Deer are regular visitors to the garden, so various plantings have fallen prey to deer predation. As the deer grew bolder, roses, originally planted in front, had to be moved to the back garden. Just now, Susan is trying out Cosmos in a small entry bed with thymes and Blanket Flower (Gaillardia grandiflora). So far, although the deer have walked through the bed, the plants have not been browsed.

One of the recurring themes in David and Susan's garden is the idea of openness, of being able to look through from one area to the next. This approach is seen in the low, open fence in the front, through which one can glimpse the entry garden, with low moss-covered mounds and rockwork, and just of hint of what may lie around the bend in the back garden. David and Susan credit their neighbor, Tim Brown, at 969 Mary Jane, for being their "garden guru." Tim uses this "see through" concept in his own planting beds, and David and Susan have adopted it as well.

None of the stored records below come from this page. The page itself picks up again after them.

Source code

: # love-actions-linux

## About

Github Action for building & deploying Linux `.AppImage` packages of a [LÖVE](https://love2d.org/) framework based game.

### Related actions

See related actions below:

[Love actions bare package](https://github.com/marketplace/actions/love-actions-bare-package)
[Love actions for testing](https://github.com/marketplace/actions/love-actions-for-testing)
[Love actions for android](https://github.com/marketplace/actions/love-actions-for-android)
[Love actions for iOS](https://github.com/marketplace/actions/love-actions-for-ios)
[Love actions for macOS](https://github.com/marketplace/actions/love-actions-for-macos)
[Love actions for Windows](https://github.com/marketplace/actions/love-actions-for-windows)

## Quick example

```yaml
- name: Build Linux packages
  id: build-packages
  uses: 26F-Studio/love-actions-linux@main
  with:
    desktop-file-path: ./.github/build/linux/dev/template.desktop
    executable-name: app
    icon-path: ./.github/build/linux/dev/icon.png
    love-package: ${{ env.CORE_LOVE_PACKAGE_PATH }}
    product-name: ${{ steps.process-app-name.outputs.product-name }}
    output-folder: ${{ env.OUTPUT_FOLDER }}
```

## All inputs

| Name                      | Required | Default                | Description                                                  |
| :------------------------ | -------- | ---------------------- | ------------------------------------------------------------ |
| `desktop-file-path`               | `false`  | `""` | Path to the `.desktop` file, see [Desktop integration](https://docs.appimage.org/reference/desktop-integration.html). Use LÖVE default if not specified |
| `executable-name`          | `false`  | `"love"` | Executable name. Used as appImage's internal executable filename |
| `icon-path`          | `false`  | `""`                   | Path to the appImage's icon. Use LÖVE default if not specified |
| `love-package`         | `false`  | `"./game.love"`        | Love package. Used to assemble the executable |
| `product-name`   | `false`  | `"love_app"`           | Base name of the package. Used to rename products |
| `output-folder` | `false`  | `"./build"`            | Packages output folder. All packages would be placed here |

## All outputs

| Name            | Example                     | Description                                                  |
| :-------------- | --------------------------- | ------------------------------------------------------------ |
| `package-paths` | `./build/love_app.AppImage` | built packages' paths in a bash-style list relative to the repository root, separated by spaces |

Another theme is the careful use of structure to solve various garden problems. An example of this is the very clever trellis that was installed high on a windowless front wall of the house. A Virginia Creeper (Parthenocissus quinquefolia) clambers up and across the trellis, softening and adding interest to this blank wall. Below the trellis, Susan has planted a bed of Coral Bells (Heuchera sanguinea), which provide a graceful base to the wall, and add to its warm color.

There are many more lovely aspects to David and Susan's garden, just around the corner, beyond the next turn of a path. For now, we will just admire their planning and work in creating a colorful and interesting front garden, definitely worthy of Garden of the Month status.